The postmortem microbiome is an emerging field in forensic science with broad application for death investigation (e.g., time since death). While the foundation for forensic microbiology began in the early 2000s, resulting from bioterrorism threats, the expansion of using entire microbial communities (the microbial organisms, their genes, and their gene functions) in a forensic context began in the early 2010s. Improvements in molecular approaches over the past twenty years to study the microbiome in medical fields have revealed the power and potential use of microbial diversity as a means to explore the associations of microorganisms with human health of living individuals. Researchers within forensic sciences adopted these technologies to determine if and how the postmortem microbiome could be used to aid death investigation.
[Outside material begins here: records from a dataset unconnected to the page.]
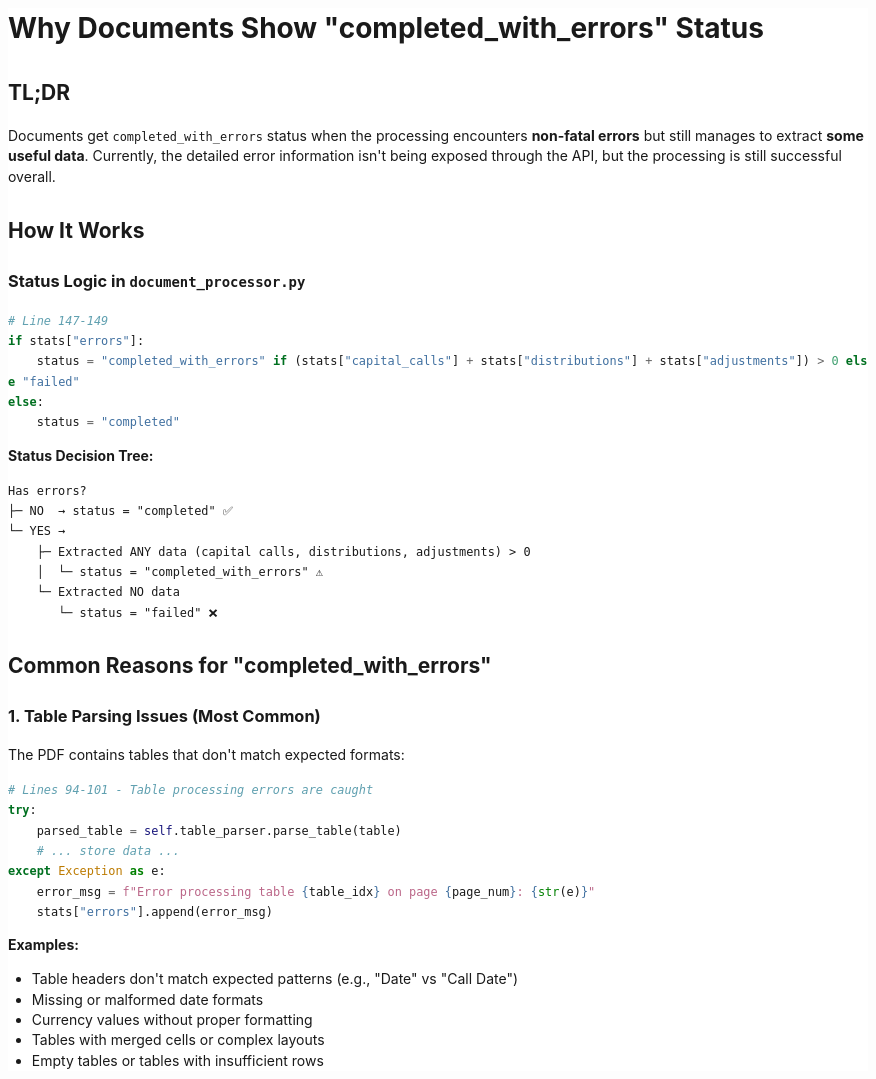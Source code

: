 # Why Documents Show "completed_with_errors" Status

## TL;DR
Documents get `completed_with_errors` status when the processing encounters **non-fatal errors** but still manages to extract **some useful data**. Currently, the detailed error information isn't being exposed through the API, but the processing is still successful overall.

## How It Works

### Status Logic in `document_processor.py`

```python
# Line 147-149
if stats["errors"]:
    status = "completed_with_errors" if (stats["capital_calls"] + stats["distributions"] + stats["adjustments"]) > 0 else "failed"
else:
    status = "completed"
```

**Status Decision Tree:**
```
Has errors?
├─ NO  → status = "completed" ✅
└─ YES → 
    ├─ Extracted ANY data (capital calls, distributions, adjustments) > 0
    │  └─ status = "completed_with_errors" ⚠️
    └─ Extracted NO data
       └─ status = "failed" ❌
```

## Common Reasons for "completed_with_errors"

### 1. **Table Parsing Issues** (Most Common)
The PDF contains tables that don't match expected formats:

```python
# Lines 94-101 - Table processing errors are caught
try:
    parsed_table = self.table_parser.parse_table(table)
    # ... store data ...
except Exception as e:
    error_msg = f"Error processing table {table_idx} on page {page_num}: {str(e)}"
    stats["errors"].append(error_msg)
```

**Examples:**
- Table headers don't match expected patterns (e.g., "Date" vs "Call Date")
- Missing or malformed date formats
- Currency values without proper formatting
- Tables with merged cells or complex layouts
- Empty tables or tables with insufficient rows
The importance of the human microbiome and its function in health during life is well known. However, few studies characterize the dynamics of the postmortem human microbiota from samples collected during real-world death investigation. Here, we discuss the on-going results from an extensive database of microbial samples with a focus on a major metropolitan urban city. Microbial taxonomic profiles from routine death investigation cases were generated through targeted amplicon sequencing (16S rRNA). The goal of this project is to provide a robust dataset of postmortem microbial communities. In the future, these data will advance death investigation by identifying specific microbial taxa or signatures of importance for application in forensic sciences and beyond.
Learning Objectives:
1. Define and discuss the variability of human microbiomes after death, as determined from samples collected during routine death investigation.
2. Use bioinformatic tools to identify potential signatures of postmortem microbiomes associated with circumstances of death.
3. Discuss the future of postmortem microbiomes in forensic sciences and other applied sciences, such as public health.